Case in point: those listening to James O’Brien’s LBC radio show in the wake of Cummings’ testimony may have heard a moving segment in which O’Brien comforted the father of a Covid-19 victim who died during the pandemic.
While O’Brien sensitively – and rightly – declined to question the father’s view that despite his reservations about Johnson’s former advisor, Cummings was “telling the truth as I saw it”, the radio host’s uncritical view of Cummings’ testimony led him to wholeheartedly accept the former senior political advisor’s version of events by only now condemning Matt Hancock, a minister so embroiled in scandal that he once farmed out NHS test tube contracts to a mate with no previous experience of producing medical supplies.
But ultimately, the question of who is most to blame for the Covid-19 fiascos outlined in Cummings’ testimony is irrelevant. With a government so inured to scandal and seemingly impervious to ministerial ethics, it’s unlikely Hancock will resign. And with Cummings already on the outside pissing in, there isn’t much to gain by apportioning blame to one specific head of the beast. It only serves to make the government as a whole seem less monstrous.
What’s clear, though, is that the government is unified in a single purpose: prioritising the economic status quo over human life – whatever the cost.
This injustice is the result of a system that’s working, not a side-effect of a broken one.
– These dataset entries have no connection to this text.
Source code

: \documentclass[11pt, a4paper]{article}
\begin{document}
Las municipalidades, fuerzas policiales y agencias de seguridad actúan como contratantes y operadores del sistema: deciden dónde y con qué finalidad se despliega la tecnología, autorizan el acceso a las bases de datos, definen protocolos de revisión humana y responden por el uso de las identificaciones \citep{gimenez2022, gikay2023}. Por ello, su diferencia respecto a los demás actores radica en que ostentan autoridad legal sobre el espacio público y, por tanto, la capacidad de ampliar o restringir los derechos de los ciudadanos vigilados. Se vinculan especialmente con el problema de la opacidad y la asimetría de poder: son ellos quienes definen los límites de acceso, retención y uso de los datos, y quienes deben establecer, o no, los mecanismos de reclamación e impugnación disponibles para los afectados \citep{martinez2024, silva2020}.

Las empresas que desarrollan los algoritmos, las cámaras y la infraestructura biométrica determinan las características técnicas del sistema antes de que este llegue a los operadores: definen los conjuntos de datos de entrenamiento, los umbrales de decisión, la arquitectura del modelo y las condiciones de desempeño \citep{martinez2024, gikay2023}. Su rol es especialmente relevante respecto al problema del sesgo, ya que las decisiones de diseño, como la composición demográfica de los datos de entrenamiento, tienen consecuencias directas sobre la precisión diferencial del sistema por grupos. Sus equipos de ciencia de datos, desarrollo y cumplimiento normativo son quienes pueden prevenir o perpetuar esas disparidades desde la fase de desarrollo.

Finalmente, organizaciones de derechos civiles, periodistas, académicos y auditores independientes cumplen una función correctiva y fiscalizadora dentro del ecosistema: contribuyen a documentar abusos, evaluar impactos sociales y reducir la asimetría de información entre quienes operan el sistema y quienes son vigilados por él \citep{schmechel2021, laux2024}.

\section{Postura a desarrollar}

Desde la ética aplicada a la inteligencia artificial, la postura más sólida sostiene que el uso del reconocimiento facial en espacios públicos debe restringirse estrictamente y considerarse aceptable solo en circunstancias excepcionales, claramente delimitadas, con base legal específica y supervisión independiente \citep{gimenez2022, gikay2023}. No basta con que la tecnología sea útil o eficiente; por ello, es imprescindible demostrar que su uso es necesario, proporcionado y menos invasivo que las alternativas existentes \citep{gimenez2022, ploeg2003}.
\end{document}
For liberals like O’Brien, the only way structural issues can be packaged in an appealing way is when they’re embodied by a villain like Cummings or taken head-on by a champion of their cause – someone well-meaning but politically unaligned like Marcus Rashford. And anyone but Jeremy Corbyn.
O’Brien is a smart person – or at least, he has the veneer of intelligence. But by praising the integrity of arch-neoliberals and Thatcherites like John Major and, Tony Blair for simply picking one side of the Brexit culture war over another, he reveals how easy it is for the right to dupe the centre. And it’s made even easier when liberal commentators spend their time jealously guarding their left-flank while totally ignoring their right.
Now, in 2021, while opining on Keir Starmer’s lack of a policy platform on Owen Jones’ podcast, O’Brien called for the Labour leader to outline his vision for the country, dismissing Jones’ suggestion that Corbyn’s transformative agenda may have fit the bill by equating the former Labour leader with Johnson, describing both as “absolutely awful”. He made no attempt to re-evaluate Corbyn’s ideas in light of Starmer’s lack of vision.
That said, O’Brien is far from the only example of this hypocrisy in the UK, but as someone who champions left-of-centre politics while working against the only movement capable of delivering a left-of-centre government, he is emblematic of the wider problem.
Painting political actors in such broad brushstrokes means that centrists are unable to reckon with the reality that there are no heroes or villains in politics. There are only systems, those who reinforce them and those who won’t. Wrestling with this idea would force them to confront the fact that the people who are willing to oppose these systems are those for whom the system does not work.
Failure by the liberal press to understand the distinction between political players genuinely opposed to injustice, and those charading as anti-establishment while reinforcing the status quo, puts any meaningful social change in jeopardy by ceding the centre of politics ever further right.
It’s embarrassing that Cummings’ redemption arc – after presiding over one of the worst Covid-19 death tolls in the world – may hinge on a few cutting jibes thrown at Hancock and batting his eyelids in Starmer’s direction.
Jamie Medwell is a media officer, writer and journalist.